(Saved data entries)

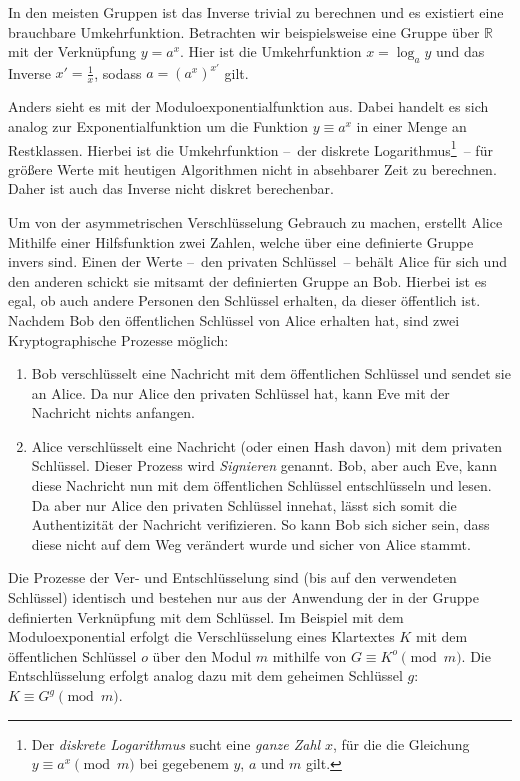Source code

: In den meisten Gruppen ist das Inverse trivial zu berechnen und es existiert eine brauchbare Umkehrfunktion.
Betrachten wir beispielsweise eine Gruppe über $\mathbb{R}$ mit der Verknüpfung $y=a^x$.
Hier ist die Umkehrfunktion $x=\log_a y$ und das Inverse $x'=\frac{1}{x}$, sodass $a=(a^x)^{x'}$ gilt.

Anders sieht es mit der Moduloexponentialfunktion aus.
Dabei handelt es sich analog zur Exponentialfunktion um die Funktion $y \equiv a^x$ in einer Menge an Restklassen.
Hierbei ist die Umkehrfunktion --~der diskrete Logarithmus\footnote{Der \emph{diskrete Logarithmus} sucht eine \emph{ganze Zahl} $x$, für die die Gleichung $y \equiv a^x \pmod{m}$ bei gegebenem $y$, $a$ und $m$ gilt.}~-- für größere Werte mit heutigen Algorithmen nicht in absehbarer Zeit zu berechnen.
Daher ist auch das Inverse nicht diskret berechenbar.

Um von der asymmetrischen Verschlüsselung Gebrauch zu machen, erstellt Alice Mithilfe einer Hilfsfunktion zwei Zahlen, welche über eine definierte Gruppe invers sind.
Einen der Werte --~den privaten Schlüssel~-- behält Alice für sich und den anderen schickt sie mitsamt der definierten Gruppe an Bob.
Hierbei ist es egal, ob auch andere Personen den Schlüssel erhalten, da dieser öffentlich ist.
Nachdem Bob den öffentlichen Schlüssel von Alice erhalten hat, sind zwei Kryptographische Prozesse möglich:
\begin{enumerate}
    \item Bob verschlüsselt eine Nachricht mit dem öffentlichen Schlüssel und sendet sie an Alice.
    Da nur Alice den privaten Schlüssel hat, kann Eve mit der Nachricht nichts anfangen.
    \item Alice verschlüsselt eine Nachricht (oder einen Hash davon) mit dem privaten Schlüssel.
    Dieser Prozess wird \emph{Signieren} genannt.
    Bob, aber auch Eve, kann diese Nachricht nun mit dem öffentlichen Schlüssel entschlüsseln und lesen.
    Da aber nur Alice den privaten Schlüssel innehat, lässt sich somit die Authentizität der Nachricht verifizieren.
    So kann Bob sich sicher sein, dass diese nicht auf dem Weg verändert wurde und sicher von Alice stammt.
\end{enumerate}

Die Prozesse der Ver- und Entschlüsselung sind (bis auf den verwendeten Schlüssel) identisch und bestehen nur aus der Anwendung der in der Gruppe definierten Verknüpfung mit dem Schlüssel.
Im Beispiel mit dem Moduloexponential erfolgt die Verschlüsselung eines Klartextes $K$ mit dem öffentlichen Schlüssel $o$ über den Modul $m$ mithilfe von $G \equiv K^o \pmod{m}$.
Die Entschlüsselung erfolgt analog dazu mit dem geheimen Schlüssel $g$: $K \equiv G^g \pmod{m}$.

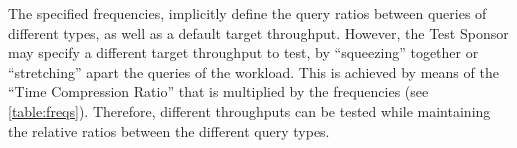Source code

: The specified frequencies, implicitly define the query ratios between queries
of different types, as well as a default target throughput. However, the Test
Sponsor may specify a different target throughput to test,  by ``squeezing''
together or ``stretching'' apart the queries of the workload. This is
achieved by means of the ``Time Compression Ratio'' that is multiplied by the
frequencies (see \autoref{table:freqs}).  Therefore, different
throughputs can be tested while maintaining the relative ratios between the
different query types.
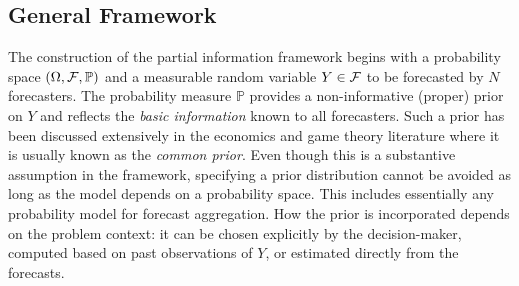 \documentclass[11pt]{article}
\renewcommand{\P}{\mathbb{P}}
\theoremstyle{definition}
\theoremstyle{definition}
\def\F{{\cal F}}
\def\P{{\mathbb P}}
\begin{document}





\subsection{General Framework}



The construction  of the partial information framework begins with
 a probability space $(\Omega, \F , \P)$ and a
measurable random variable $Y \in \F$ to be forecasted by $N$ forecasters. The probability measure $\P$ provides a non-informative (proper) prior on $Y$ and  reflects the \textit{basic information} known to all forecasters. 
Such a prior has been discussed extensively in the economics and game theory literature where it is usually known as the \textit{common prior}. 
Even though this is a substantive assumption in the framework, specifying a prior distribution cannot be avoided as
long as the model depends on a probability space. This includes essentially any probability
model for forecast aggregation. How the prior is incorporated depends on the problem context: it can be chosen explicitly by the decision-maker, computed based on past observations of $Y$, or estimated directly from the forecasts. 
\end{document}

What is expected: The answer is the lines above from the one with "different query types." to the one with "measurable random variable", set down exactly, with no pictures.

Output for this task:
different query types.
 \documentclass[11pt]{article}
\renewcommand{\P}{\mathbb{P}}
\theoremstyle{definition}
\theoremstyle{definition}
\def\F{{\cal F}}
\def\P{{\mathbb P}}
\begin{document}





\subsection{General Framework}



The construction  of the partial information framework begins with
 a probability space $(\Omega, \F , \P)$ and a
measurable random variable $Y \in \F$ to be forecasted by $N$ forecasters. The probability measure $\P$ provides a non-informative (proper) prior on $Y$ and  reflects the \textit{basic information} known to all forecasters. 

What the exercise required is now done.